It was only a matter of time before the Google Gemini AI ended up in actual humanoid robots. The sci-fi fans will not like this.

The company has revealed a pair of Gemini 2.0-based AI models that it says will “lay the foundation for a new generation of helpful robots” that can “perform a wider range of real-world tasks than ever before.”

The first one is called Gemini Robotics and it doesn’t even need to be trained in a situation to understand it and act upon it. It “leverages Gemini’s world understanding to generalise to novel situations and solve a wide variety of tasks out of the box, including tasks it has never seen before in training.”

Google says this vision-language-action model is “intuitively interactive” and more dextrous than than previous models and “represents a substantial step in performance on all three axes, getting us closer to truly general purpose robots.”

A video shows Gemini Robotics responding to commands to “move pen to go with other pencils” or “pick up the basketball and slam dunk it.”

Google also shows how the model can respond to rapidly changing environments. When asked to put bananas in a clear container, the robot is able to carry out the tasks even when the human messes with it by moving the container all around the table.

Google’s blog shows Gemini Robotics playing tic-tac-toe, spelling out words from letters on the table, playing cards and packing a lunch.

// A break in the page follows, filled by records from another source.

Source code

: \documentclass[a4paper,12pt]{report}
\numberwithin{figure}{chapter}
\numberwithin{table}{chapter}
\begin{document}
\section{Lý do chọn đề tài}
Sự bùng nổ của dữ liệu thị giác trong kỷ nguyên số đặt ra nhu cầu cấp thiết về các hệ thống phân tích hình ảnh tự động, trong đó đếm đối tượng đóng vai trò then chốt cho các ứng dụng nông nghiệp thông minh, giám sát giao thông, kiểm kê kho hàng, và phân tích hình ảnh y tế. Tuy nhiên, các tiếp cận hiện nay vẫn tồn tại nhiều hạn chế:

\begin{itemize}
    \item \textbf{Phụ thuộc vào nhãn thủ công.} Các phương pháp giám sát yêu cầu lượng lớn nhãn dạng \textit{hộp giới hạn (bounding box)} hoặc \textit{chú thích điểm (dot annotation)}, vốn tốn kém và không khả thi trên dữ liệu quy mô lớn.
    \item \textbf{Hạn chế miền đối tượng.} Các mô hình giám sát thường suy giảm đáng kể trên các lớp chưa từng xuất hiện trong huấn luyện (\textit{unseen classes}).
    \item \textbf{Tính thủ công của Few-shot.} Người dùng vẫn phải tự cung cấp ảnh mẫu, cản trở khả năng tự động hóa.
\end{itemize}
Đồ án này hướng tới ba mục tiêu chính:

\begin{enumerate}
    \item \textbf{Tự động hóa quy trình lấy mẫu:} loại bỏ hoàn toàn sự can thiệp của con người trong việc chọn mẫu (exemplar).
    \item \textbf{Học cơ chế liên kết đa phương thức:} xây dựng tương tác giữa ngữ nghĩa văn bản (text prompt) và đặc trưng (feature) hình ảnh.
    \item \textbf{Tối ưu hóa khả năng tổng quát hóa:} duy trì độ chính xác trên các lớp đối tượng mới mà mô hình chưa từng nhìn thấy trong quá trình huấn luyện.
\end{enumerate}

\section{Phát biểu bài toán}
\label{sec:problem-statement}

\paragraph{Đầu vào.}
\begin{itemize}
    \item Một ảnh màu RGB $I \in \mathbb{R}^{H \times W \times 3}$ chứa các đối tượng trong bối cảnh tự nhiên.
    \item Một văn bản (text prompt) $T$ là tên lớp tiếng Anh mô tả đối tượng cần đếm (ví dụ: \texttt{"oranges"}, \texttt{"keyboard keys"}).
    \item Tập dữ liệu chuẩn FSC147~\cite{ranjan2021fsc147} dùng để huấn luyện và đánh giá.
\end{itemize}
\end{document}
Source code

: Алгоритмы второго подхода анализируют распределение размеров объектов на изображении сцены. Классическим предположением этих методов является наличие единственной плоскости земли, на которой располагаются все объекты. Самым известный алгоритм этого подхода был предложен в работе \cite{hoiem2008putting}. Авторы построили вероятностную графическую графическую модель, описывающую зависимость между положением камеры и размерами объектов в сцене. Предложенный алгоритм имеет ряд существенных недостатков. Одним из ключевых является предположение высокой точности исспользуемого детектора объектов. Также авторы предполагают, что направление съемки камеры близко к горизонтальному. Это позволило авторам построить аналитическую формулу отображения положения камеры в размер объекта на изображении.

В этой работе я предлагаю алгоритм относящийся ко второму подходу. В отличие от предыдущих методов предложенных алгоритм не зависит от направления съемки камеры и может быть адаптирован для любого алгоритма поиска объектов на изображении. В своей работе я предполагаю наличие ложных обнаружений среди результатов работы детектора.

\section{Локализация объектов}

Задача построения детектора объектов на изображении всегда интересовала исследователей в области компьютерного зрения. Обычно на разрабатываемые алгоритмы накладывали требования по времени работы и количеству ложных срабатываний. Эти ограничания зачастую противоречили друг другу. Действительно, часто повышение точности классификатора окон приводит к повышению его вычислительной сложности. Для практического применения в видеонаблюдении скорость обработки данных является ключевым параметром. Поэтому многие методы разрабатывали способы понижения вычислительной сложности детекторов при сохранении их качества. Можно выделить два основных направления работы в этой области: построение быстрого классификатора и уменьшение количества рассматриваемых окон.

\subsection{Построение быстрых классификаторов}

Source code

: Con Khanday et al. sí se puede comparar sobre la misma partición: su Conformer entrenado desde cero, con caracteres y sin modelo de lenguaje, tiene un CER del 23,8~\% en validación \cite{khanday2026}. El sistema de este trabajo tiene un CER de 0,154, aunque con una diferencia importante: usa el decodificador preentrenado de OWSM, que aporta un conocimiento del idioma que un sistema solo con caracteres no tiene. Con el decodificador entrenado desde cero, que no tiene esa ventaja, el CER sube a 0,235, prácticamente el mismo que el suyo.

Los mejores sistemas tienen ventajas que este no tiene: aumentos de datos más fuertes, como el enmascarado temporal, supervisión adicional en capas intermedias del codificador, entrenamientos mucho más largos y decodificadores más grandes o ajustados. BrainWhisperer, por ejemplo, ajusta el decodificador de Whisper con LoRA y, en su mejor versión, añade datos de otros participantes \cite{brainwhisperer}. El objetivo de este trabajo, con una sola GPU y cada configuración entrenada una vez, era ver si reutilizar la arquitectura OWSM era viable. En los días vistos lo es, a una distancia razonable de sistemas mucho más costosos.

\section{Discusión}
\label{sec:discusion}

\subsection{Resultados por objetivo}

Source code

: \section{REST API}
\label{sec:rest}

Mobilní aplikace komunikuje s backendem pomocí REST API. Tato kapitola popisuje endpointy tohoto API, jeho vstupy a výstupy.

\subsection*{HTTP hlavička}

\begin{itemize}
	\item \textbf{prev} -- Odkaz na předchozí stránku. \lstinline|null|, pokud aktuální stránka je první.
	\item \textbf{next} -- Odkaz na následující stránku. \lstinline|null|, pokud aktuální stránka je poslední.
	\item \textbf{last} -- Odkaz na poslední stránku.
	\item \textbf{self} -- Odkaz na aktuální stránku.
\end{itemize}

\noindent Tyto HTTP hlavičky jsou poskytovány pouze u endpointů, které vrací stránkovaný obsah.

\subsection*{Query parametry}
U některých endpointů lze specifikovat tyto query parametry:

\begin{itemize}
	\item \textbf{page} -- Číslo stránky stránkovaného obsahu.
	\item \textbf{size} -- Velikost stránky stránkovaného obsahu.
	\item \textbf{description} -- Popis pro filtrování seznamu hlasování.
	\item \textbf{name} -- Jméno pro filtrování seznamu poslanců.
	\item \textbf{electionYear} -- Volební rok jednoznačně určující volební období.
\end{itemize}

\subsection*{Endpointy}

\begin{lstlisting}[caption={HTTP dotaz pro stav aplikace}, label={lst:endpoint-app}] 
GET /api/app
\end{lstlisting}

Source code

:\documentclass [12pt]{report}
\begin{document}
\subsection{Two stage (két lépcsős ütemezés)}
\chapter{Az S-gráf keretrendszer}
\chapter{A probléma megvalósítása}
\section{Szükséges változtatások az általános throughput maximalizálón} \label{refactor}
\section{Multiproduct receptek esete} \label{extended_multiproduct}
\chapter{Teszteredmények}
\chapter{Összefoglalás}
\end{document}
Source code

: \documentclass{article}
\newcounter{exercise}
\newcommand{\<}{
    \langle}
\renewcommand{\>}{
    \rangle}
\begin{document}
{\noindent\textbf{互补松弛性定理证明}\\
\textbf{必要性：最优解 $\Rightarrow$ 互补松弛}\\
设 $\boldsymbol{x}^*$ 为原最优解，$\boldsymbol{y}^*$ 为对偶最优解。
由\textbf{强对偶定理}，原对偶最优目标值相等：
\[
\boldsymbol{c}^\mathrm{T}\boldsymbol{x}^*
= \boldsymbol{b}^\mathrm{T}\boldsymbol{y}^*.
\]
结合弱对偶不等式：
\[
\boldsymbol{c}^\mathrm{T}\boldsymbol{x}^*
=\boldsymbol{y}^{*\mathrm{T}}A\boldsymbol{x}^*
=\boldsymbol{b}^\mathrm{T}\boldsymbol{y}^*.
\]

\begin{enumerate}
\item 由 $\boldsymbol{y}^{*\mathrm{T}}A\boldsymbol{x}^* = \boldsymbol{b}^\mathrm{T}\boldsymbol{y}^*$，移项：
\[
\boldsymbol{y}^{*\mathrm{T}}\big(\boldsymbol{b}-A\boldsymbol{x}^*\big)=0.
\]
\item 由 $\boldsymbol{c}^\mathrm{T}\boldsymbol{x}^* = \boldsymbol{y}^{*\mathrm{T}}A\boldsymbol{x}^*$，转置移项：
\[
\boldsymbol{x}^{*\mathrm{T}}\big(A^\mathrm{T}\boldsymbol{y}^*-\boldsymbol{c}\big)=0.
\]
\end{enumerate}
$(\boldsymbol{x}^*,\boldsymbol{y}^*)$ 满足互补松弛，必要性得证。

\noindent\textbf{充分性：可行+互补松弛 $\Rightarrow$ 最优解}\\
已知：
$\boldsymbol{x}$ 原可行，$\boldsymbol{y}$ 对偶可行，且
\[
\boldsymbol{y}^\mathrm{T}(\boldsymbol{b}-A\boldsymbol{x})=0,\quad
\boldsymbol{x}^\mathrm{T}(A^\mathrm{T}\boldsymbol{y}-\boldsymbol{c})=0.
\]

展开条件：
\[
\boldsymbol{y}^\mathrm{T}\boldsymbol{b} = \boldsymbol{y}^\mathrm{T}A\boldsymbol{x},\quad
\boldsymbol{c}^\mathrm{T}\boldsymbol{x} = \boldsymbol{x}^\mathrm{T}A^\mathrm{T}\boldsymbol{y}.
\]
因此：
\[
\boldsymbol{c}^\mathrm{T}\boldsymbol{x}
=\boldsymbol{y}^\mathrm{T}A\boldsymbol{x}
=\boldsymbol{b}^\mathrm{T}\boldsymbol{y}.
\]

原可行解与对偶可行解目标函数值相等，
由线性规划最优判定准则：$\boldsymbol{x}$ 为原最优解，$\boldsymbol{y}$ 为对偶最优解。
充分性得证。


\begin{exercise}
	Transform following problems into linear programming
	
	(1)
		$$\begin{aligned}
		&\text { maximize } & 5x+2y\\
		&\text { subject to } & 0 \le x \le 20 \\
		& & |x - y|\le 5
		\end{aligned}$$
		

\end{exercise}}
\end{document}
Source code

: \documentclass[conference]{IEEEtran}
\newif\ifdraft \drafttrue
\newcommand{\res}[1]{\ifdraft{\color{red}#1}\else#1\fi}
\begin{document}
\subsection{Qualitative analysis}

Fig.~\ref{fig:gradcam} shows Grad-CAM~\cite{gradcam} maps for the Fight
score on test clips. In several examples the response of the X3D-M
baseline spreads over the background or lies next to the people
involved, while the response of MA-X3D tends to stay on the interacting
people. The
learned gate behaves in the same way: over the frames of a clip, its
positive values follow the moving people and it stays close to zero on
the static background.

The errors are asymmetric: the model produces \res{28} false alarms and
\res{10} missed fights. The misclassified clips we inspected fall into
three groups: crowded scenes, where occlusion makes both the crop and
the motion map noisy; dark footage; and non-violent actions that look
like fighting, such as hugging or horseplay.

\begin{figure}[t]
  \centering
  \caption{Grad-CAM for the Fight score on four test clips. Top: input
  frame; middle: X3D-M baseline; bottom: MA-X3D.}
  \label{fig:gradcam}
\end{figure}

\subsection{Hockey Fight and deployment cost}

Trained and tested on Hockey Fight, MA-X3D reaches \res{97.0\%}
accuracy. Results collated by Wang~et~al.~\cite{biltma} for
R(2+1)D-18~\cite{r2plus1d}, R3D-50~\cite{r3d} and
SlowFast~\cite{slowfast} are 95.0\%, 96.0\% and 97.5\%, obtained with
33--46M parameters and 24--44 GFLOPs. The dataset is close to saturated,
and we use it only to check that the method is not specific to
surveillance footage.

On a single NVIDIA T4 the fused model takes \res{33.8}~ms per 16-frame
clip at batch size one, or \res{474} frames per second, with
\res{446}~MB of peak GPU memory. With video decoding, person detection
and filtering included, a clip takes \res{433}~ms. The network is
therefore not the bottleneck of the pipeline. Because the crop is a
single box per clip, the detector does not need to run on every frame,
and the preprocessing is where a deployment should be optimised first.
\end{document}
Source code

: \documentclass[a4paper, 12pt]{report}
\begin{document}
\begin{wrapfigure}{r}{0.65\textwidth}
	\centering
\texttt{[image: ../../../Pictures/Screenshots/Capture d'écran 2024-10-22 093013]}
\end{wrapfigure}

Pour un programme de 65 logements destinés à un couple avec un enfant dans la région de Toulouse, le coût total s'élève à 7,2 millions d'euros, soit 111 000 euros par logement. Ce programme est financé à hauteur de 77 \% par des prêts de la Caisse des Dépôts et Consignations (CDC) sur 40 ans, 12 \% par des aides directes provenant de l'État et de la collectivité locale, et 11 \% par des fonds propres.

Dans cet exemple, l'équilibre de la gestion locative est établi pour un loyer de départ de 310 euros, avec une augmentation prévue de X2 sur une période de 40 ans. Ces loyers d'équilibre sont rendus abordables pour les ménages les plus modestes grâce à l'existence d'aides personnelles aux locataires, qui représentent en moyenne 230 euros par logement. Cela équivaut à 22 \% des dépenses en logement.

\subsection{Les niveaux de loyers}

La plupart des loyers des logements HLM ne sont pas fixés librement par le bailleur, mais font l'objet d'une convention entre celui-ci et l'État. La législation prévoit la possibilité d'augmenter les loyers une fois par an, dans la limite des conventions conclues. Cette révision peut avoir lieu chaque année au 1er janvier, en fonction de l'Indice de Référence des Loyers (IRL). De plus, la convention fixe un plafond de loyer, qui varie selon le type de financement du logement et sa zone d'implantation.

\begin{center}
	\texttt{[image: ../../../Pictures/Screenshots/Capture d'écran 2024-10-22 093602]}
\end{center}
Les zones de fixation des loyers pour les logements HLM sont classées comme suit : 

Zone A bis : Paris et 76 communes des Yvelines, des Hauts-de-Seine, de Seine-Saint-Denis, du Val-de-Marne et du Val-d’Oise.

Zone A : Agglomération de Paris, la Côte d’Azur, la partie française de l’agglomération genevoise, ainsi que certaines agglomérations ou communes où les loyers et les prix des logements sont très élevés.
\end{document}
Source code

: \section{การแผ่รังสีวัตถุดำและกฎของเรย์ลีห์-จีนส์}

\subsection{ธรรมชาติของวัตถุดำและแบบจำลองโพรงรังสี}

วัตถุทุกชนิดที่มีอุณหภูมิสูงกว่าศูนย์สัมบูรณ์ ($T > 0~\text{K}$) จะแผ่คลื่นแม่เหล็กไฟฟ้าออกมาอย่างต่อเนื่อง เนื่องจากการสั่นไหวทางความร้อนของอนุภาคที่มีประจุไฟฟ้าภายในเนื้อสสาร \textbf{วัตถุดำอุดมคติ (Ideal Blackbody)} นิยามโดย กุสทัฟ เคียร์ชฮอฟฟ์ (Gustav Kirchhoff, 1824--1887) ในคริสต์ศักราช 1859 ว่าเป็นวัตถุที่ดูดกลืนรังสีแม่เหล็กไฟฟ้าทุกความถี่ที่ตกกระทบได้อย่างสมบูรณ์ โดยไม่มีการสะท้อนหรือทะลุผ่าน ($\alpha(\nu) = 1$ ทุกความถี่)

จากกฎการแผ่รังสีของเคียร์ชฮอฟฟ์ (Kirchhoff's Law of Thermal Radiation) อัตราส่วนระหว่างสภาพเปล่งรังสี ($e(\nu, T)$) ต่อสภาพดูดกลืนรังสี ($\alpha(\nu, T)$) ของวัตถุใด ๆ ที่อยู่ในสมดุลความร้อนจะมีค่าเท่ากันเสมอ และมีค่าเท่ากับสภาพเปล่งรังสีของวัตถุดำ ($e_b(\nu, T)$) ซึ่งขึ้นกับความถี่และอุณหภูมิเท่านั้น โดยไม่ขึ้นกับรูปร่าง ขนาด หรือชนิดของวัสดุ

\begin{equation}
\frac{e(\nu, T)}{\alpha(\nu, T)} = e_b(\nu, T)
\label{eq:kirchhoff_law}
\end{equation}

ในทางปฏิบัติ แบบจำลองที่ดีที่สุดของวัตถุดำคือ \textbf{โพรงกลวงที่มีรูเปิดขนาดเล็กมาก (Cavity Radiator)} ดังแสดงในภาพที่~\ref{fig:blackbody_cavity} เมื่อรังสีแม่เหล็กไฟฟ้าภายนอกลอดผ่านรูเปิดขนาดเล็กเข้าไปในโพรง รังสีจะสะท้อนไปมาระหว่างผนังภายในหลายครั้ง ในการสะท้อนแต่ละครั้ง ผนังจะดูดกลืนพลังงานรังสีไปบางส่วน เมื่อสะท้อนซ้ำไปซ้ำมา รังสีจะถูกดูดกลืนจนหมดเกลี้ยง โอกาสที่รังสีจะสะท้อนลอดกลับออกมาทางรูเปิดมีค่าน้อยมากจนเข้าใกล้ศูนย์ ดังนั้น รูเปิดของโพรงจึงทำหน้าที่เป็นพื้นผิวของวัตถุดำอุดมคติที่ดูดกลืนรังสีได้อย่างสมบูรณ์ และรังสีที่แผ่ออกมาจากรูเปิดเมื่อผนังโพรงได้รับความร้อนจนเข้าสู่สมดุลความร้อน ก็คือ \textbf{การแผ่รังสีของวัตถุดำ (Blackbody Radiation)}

The second model is called Gemini Robotics-ER (which stands for embodied reasoning), which the company says offers “advanced spatial understanding, enabling roboticists to run their own programs using Gemini’s embodied reasoning (ER) abilities.”

The company adds: “Gemini Robotics-ER excels at embodied reasoning capabilities including detecting objects and pointing at object parts, finding corresponding points and detecting objects in 3D.”